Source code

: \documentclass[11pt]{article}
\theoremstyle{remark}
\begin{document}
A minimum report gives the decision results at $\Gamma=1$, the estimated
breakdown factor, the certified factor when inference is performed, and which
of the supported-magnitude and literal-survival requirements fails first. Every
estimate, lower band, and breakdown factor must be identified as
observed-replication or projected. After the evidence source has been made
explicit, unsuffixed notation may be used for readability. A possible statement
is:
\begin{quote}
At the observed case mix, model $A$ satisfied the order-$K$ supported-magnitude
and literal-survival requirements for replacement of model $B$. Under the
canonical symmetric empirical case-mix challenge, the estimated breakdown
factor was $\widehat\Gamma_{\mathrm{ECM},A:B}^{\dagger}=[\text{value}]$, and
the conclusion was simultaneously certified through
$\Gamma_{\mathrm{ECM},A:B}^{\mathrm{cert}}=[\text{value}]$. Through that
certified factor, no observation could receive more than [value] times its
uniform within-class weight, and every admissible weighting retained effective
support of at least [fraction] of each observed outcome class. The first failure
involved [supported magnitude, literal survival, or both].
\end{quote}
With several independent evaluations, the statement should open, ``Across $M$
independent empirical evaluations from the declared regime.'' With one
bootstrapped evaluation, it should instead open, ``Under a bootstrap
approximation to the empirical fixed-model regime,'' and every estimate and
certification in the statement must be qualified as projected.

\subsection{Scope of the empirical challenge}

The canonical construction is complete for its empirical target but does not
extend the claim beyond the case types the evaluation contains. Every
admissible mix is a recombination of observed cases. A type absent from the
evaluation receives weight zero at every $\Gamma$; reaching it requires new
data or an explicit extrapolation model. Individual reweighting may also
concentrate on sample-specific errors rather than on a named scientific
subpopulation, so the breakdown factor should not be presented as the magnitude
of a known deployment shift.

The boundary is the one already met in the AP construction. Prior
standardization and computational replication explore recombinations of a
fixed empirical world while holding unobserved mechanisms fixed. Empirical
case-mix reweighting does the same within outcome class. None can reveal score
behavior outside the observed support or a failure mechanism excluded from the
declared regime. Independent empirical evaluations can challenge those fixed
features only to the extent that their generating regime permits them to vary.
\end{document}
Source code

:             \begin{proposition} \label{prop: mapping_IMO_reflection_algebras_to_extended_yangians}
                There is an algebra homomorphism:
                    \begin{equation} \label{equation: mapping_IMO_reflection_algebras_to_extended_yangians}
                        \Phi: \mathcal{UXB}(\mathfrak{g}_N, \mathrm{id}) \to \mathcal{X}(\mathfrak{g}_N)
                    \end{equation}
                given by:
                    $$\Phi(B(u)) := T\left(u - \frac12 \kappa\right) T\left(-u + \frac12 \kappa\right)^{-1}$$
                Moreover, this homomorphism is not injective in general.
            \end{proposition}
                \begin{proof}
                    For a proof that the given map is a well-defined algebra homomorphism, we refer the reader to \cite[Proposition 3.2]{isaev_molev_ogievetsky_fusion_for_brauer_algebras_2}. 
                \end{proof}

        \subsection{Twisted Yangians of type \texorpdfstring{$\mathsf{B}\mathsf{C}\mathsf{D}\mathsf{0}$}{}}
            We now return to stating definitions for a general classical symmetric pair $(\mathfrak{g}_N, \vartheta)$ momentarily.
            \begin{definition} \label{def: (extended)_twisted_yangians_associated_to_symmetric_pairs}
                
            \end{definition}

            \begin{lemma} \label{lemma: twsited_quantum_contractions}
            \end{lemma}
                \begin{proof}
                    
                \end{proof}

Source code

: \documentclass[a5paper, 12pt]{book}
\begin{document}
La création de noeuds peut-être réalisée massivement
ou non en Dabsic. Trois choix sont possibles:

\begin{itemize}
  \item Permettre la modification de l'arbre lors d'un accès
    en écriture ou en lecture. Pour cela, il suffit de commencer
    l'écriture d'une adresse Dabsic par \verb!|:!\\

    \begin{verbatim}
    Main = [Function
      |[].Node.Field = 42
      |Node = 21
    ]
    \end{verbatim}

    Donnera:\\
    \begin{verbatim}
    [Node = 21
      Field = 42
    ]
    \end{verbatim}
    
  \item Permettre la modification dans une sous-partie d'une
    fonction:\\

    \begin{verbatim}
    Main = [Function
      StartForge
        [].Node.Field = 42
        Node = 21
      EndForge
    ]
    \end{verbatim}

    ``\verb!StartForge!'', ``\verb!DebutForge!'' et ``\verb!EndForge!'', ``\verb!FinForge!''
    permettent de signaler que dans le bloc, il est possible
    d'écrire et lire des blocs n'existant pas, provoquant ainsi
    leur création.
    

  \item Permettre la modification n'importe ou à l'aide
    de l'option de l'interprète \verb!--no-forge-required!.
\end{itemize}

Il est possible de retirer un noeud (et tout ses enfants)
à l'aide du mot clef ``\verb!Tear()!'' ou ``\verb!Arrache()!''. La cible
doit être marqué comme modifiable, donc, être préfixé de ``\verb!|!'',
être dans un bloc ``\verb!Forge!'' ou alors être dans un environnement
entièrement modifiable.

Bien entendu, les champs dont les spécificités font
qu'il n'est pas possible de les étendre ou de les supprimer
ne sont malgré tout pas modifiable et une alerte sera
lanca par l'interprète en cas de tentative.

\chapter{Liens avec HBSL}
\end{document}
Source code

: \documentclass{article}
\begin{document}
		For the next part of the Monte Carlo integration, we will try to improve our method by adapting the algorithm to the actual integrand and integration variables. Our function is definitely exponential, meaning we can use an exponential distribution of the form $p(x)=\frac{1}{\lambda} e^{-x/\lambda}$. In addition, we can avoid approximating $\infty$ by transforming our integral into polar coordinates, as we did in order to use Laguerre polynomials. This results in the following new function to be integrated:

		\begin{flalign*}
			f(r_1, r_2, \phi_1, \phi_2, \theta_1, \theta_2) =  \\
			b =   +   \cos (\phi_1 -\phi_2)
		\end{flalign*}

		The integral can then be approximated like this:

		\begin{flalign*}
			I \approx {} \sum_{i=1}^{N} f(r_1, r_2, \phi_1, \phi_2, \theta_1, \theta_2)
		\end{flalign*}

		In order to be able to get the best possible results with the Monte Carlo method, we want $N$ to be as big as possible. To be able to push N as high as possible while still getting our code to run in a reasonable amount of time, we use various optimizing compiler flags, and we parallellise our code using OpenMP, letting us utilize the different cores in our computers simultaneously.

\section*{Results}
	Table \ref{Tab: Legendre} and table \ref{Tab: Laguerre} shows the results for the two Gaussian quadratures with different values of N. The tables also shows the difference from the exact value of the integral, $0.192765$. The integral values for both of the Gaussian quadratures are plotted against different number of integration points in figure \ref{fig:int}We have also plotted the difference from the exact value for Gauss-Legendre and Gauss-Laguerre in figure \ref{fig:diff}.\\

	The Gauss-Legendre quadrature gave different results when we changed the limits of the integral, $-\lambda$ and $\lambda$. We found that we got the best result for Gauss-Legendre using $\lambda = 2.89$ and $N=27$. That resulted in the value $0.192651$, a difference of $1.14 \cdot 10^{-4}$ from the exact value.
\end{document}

-=-=-=-=-

§ **PROBLEM DESCRIPTION**:
Your reply should repeat the entries above in full, with every character intact.

§ **TASK SOLUTION**:
Source code

: \documentclass[11pt]{article}
\theoremstyle{remark}
\begin{document}
A minimum report gives the decision results at $\Gamma=1$, the estimated
breakdown factor, the certified factor when inference is performed, and which
of the supported-magnitude and literal-survival requirements fails first. Every
estimate, lower band, and breakdown factor must be identified as
observed-replication or projected. After the evidence source has been made
explicit, unsuffixed notation may be used for readability. A possible statement
is:
\begin{quote}
At the observed case mix, model $A$ satisfied the order-$K$ supported-magnitude
and literal-survival requirements for replacement of model $B$. Under the
canonical symmetric empirical case-mix challenge, the estimated breakdown
factor was $\widehat\Gamma_{\mathrm{ECM},A:B}^{\dagger}=[\text{value}]$, and
the conclusion was simultaneously certified through
$\Gamma_{\mathrm{ECM},A:B}^{\mathrm{cert}}=[\text{value}]$. Through that
certified factor, no observation could receive more than [value] times its
uniform within-class weight, and every admissible weighting retained effective
support of at least [fraction] of each observed outcome class. The first failure
involved [supported magnitude, literal survival, or both].
\end{quote}
With several independent evaluations, the statement should open, ``Across $M$
independent empirical evaluations from the declared regime.'' With one
bootstrapped evaluation, it should instead open, ``Under a bootstrap
approximation to the empirical fixed-model regime,'' and every estimate and
certification in the statement must be qualified as projected.

\subsection{Scope of the empirical challenge}

The canonical construction is complete for its empirical target but does not
extend the claim beyond the case types the evaluation contains. Every
admissible mix is a recombination of observed cases. A type absent from the
evaluation receives weight zero at every $\Gamma$; reaching it requires new
data or an explicit extrapolation model. Individual reweighting may also
concentrate on sample-specific errors rather than on a named scientific
subpopulation, so the breakdown factor should not be presented as the magnitude
of a known deployment shift.

The boundary is the one already met in the AP construction. Prior
standardization and computational replication explore recombinations of a
fixed empirical world while holding unobserved mechanisms fixed. Empirical
case-mix reweighting does the same within outcome class. None can reveal score
behavior outside the observed support or a failure mechanism excluded from the
declared regime. Independent empirical evaluations can challenge those fixed
features only to the extent that their generating regime permits them to vary.
\end{document}
Source code

:             \begin{proposition} \label{prop: mapping_IMO_reflection_algebras_to_extended_yangians}
                There is an algebra homomorphism:
                    \begin{equation} \label{equation: mapping_IMO_reflection_algebras_to_extended_yangians}
                        \Phi: \mathcal{UXB}(\mathfrak{g}_N, \mathrm{id}) \to \mathcal{X}(\mathfrak{g}_N)
                    \end{equation}
                given by:
                    $$\Phi(B(u)) := T\left(u - \frac12 \kappa\right) T\left(-u + \frac12 \kappa\right)^{-1}$$
                Moreover, this homomorphism is not injective in general.
            \end{proposition}
                \begin{proof}
                    For a proof that the given map is a well-defined algebra homomorphism, we refer the reader to \cite[Proposition 3.2]{isaev_molev_ogievetsky_fusion_for_brauer_algebras_2}. 
                \end{proof}

        \subsection{Twisted Yangians of type \texorpdfstring{$\mathsf{B}\mathsf{C}\mathsf{D}\mathsf{0}$}{}}
            We now return to stating definitions for a general classical symmetric pair $(\mathfrak{g}_N, \vartheta)$ momentarily.
            \begin{definition} \label{def: (extended)_twisted_yangians_associated_to_symmetric_pairs}
                
            \end{definition}

            \begin{lemma} \label{lemma: twsited_quantum_contractions}
            \end{lemma}
                \begin{proof}
                    
                \end{proof}

Source code

: \documentclass[a5paper, 12pt]{book}
\begin{document}
La création de noeuds peut-être réalisée massivement
ou non en Dabsic. Trois choix sont possibles:

\begin{itemize}
  \item Permettre la modification de l'arbre lors d'un accès
    en écriture ou en lecture. Pour cela, il suffit de commencer
    l'écriture d'une adresse Dabsic par \verb!|:!\\

    \begin{verbatim}
    Main = [Function
      |[].Node.Field = 42
      |Node = 21
    ]
    \end{verbatim}

    Donnera:\\
    \begin{verbatim}
    [Node = 21
      Field = 42
    ]
    \end{verbatim}
    
  \item Permettre la modification dans une sous-partie d'une
    fonction:\\

    \begin{verbatim}
    Main = [Function
      StartForge
        [].Node.Field = 42
        Node = 21
      EndForge
    ]
    \end{verbatim}

    ``\verb!StartForge!'', ``\verb!DebutForge!'' et ``\verb!EndForge!'', ``\verb!FinForge!''
    permettent de signaler que dans le bloc, il est possible
    d'écrire et lire des blocs n'existant pas, provoquant ainsi
    leur création.
    

  \item Permettre la modification n'importe ou à l'aide
    de l'option de l'interprète \verb!--no-forge-required!.
\end{itemize}

Il est possible de retirer un noeud (et tout ses enfants)
à l'aide du mot clef ``\verb!Tear()!'' ou ``\verb!Arrache()!''. La cible
doit être marqué comme modifiable, donc, être préfixé de ``\verb!|!'',
être dans un bloc ``\verb!Forge!'' ou alors être dans un environnement
entièrement modifiable.

Bien entendu, les champs dont les spécificités font
qu'il n'est pas possible de les étendre ou de les supprimer
ne sont malgré tout pas modifiable et une alerte sera
lanca par l'interprète en cas de tentative.

\chapter{Liens avec HBSL}
\end{document}
Source code

: \documentclass{article}
\begin{document}
		For the next part of the Monte Carlo integration, we will try to improve our method by adapting the algorithm to the actual integrand and integration variables. Our function is definitely exponential, meaning we can use an exponential distribution of the form $p(x)=\frac{1}{\lambda} e^{-x/\lambda}$. In addition, we can avoid approximating $\infty$ by transforming our integral into polar coordinates, as we did in order to use Laguerre polynomials. This results in the following new function to be integrated:

		\begin{flalign*}
			f(r_1, r_2, \phi_1, \phi_2, \theta_1, \theta_2) =  \\
			b =   +   \cos (\phi_1 -\phi_2)
		\end{flalign*}

		The integral can then be approximated like this:

		\begin{flalign*}
			I \approx {} \sum_{i=1}^{N} f(r_1, r_2, \phi_1, \phi_2, \theta_1, \theta_2)
		\end{flalign*}

		In order to be able to get the best possible results with the Monte Carlo method, we want $N$ to be as big as possible. To be able to push N as high as possible while still getting our code to run in a reasonable amount of time, we use various optimizing compiler flags, and we parallellise our code using OpenMP, letting us utilize the different cores in our computers simultaneously.

\section*{Results}
	Table \ref{Tab: Legendre} and table \ref{Tab: Laguerre} shows the results for the two Gaussian quadratures with different values of N. The tables also shows the difference from the exact value of the integral, $0.192765$. The integral values for both of the Gaussian quadratures are plotted against different number of integration points in figure \ref{fig:int}We have also plotted the difference from the exact value for Gauss-Legendre and Gauss-Laguerre in figure \ref{fig:diff}.\\

	The Gauss-Legendre quadrature gave different results when we changed the limits of the integral, $-\lambda$ and $\lambda$. We found that we got the best result for Gauss-Legendre using $\lambda = 2.89$ and $N=27$. That resulted in the value $0.192651$, a difference of $1.14 \cdot 10^{-4}$ from the exact value.
\end{document}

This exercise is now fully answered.